Stored items
>>>>>

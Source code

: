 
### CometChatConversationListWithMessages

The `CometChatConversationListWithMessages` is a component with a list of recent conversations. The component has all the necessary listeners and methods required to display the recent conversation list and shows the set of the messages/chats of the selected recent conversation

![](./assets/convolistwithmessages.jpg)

<<<<<

**Task goal:** Copy every line from the records above that contains the word "CometChatConversationListWithMessages".

**Solved exercise:**
### CometChatConversationListWithMessages
The `CometChatConversationListWithMessages` is a component with a list of recent conversations. The component has all the necessary listeners and methods required to display the recent conversation list and shows the set of the messages/chats of the selected recent conversation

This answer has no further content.